◆ **What is expected**: Leave the images aside and output every entry exactly.
── Data extracts ──
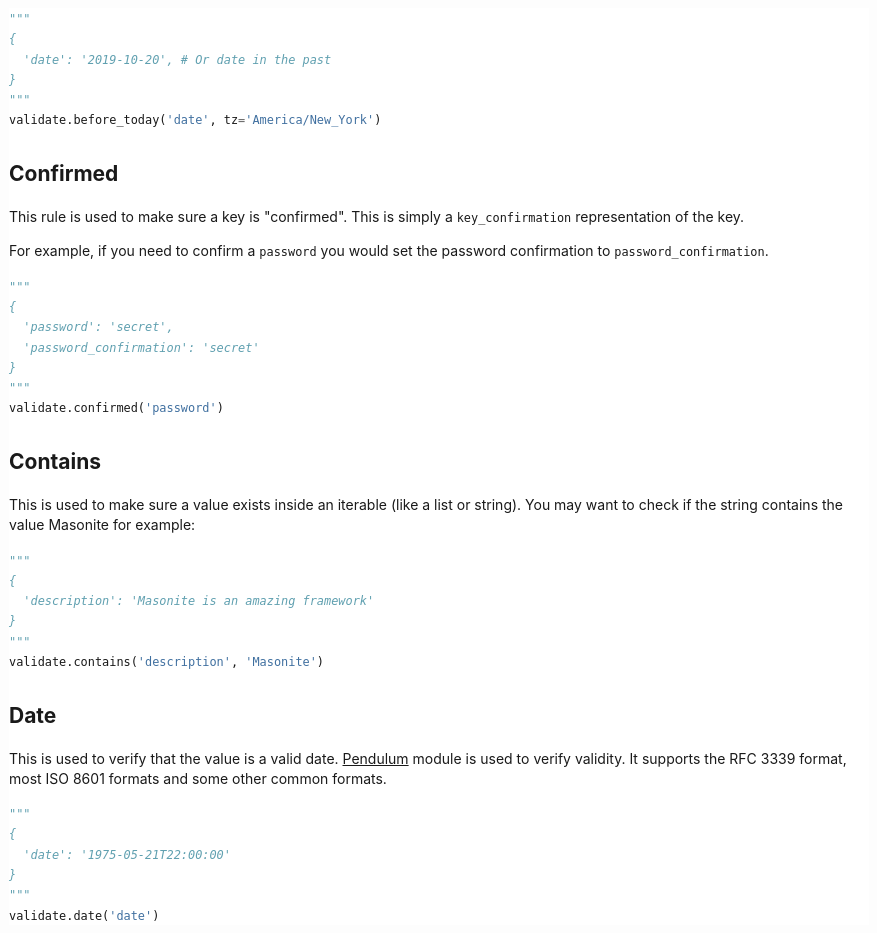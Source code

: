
 ```python
"""
{
  'date': '2019-10-20', # Or date in the past
}
"""
validate.before_today('date', tz='America/New_York')
```

## Confirmed

This rule is used to make sure a key is "confirmed". This is simply a `key_confirmation` representation of the key.

For example, if you need to confirm a `password` you would set the password confirmation to `password_confirmation`.

```python
"""
{
  'password': 'secret',
  'password_confirmation': 'secret'
}
"""
validate.confirmed('password')
```

## Contains

This is used to make sure a value exists inside an iterable \(like a list or string\). You may want to check if the string contains the value Masonite for example:

```python
"""
{
  'description': 'Masonite is an amazing framework'
}
"""
validate.contains('description', 'Masonite')
```

## Date

This is used to verify that the value is a valid date. [Pendulum](https://pendulum.eustace.io/docs/#parsing) module is used to verify validity. It supports the RFC 3339 format, most ISO 8601 formats and some other common formats.

```python
"""
{
  'date': '1975-05-21T22:00:00'
}
"""
validate.date('date')
```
───
◆ **Written solution**:
Source code

:
 ```python
"""
{
  'date': '2019-10-20', # Or date in the past
}
"""
validate.before_today('date', tz='America/New_York')
```

## Confirmed

This rule is used to make sure a key is "confirmed". This is simply a `key_confirmation` representation of the key.

For example, if you need to confirm a `password` you would set the password confirmation to `password_confirmation`.

```python
"""
{
  'password': 'secret',
  'password_confirmation': 'secret'
}
"""
validate.confirmed('password')
```

## Contains

This is used to make sure a value exists inside an iterable \(like a list or string\). You may want to check if the string contains the value Masonite for example:

```python
"""
{
  'description': 'Masonite is an amazing framework'
}
"""
validate.contains('description', 'Masonite')
```

## Date

This is used to verify that the value is a valid date. [Pendulum](https://pendulum.eustace.io/docs/#parsing) module is used to verify validity. It supports the RFC 3339 format, most ISO 8601 formats and some other common formats.

```python
"""
{
  'date': '1975-05-21T22:00:00'
}
"""
validate.date('date')
```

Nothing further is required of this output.